*** Block opens ***

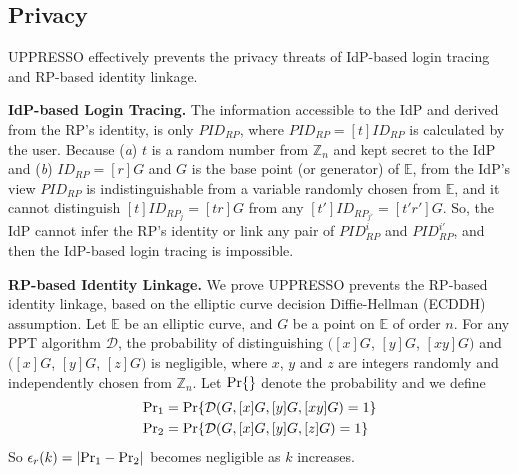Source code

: 


\subsection{Privacy}
\label{sec-:analysis}
UPPRESSO effectively prevents the privacy threats of IdP-based login tracing and RP-based identity linkage.

\vspace{1mm}
\noindent\textbf{IdP-based Login Tracing.}
The information accessible to the IdP and derived from the RP's identity,
    is only $PID_{RP}$, where $PID_{RP} = [t]ID_{RP}$ is calculated by the user.
Because  (\emph{a}) $t$ is a random number from $\mathbb{Z}_n$ and kept secret to the IdP
 and (\emph{b}) $ID_{RP} = [r]G$ and $G$ is the base point (or generator) of $\mathbb{E}$,
from the IdP's view
$PID_{RP}$
is indistinguishable from a variable randomly chosen from $\mathbb{E}$,
    and it cannot distinguish $[t]ID_{RP_j} = [tr]G$ from any $[t']ID_{RP_{j'}} = [t'r']G$.
So, the IdP cannot infer the RP's identity or link any pair of $PID_{RP}^i$ and $PID_{RP}^{i'}$,
    and then the IdP-based login tracing is impossible.

\vspace{1mm}
\noindent\textbf{RP-based Identity Linkage.}
We prove UPPRESSO prevents the RP-based identity linkage,
 based on the elliptic curve decision Diffie-Hellman (ECDDH) assumption. %
%
Let $\mathbb{E}$ be an elliptic curve,
    and $G$ be a point on $\mathbb{E}$ of order $n$.
For any PPT algorithm $\mathcal{D}$, the probability of distinguishing
 $([x]G$, $[y]G$, $[xy]G)$ and $([x]G$, $[y]G$, $[z]G)$
is negligible,
 where $x$, $y$ and $z$ are integers randomly and independently chosen from $\mathbb{Z}_n$.
Let  ${\rm Pr}\{\}$ denote the probability and
 we define
\begin{align*}
&{\rm Pr}_1 =  {\rm Pr}\{\mathcal{D}(G, [x]G, [y]G, [xy]G)=1\} \\
&{\rm Pr}_2 =  {\rm Pr}\{\mathcal{D}(G, [x]G, [y]G, [z]G)=1\}
\end{align*}
So $\epsilon_{r}(k) = |{\rm Pr}_1 - {\rm Pr}_2|$ becomes negligible as $k$ increases.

*** Block closes ***

The reply must match the records exactly, apart from the pictures, which are left out.

Source code

: 


\subsection{Privacy}
\label{sec-:analysis}
UPPRESSO effectively prevents the privacy threats of IdP-based login tracing and RP-based identity linkage.

\vspace{1mm}
\noindent\textbf{IdP-based Login Tracing.}
The information accessible to the IdP and derived from the RP's identity,
    is only $PID_{RP}$, where $PID_{RP} = [t]ID_{RP}$ is calculated by the user.
Because  (\emph{a}) $t$ is a random number from $\mathbb{Z}_n$ and kept secret to the IdP
 and (\emph{b}) $ID_{RP} = [r]G$ and $G$ is the base point (or generator) of $\mathbb{E}$,
from the IdP's view
$PID_{RP}$
is indistinguishable from a variable randomly chosen from $\mathbb{E}$,
    and it cannot distinguish $[t]ID_{RP_j} = [tr]G$ from any $[t']ID_{RP_{j'}} = [t'r']G$.
So, the IdP cannot infer the RP's identity or link any pair of $PID_{RP}^i$ and $PID_{RP}^{i'}$,
    and then the IdP-based login tracing is impossible.

\vspace{1mm}
\noindent\textbf{RP-based Identity Linkage.}
We prove UPPRESSO prevents the RP-based identity linkage,
 based on the elliptic curve decision Diffie-Hellman (ECDDH) assumption. %
%
Let $\mathbb{E}$ be an elliptic curve,
    and $G$ be a point on $\mathbb{E}$ of order $n$.
For any PPT algorithm $\mathcal{D}$, the probability of distinguishing
 $([x]G$, $[y]G$, $[xy]G)$ and $([x]G$, $[y]G$, $[z]G)$
is negligible,
 where $x$, $y$ and $z$ are integers randomly and independently chosen from $\mathbb{Z}_n$.
Let  ${\rm Pr}\{\}$ denote the probability and
 we define
\begin{align*}
&{\rm Pr}_1 =  {\rm Pr}\{\mathcal{D}(G, [x]G, [y]G, [xy]G)=1\} \\
&{\rm Pr}_2 =  {\rm Pr}\{\mathcal{D}(G, [x]G, [y]G, [z]G)=1\}
\end{align*}
So $\epsilon_{r}(k) = |{\rm Pr}_1 - {\rm Pr}_2|$ becomes negligible as $k$ increases.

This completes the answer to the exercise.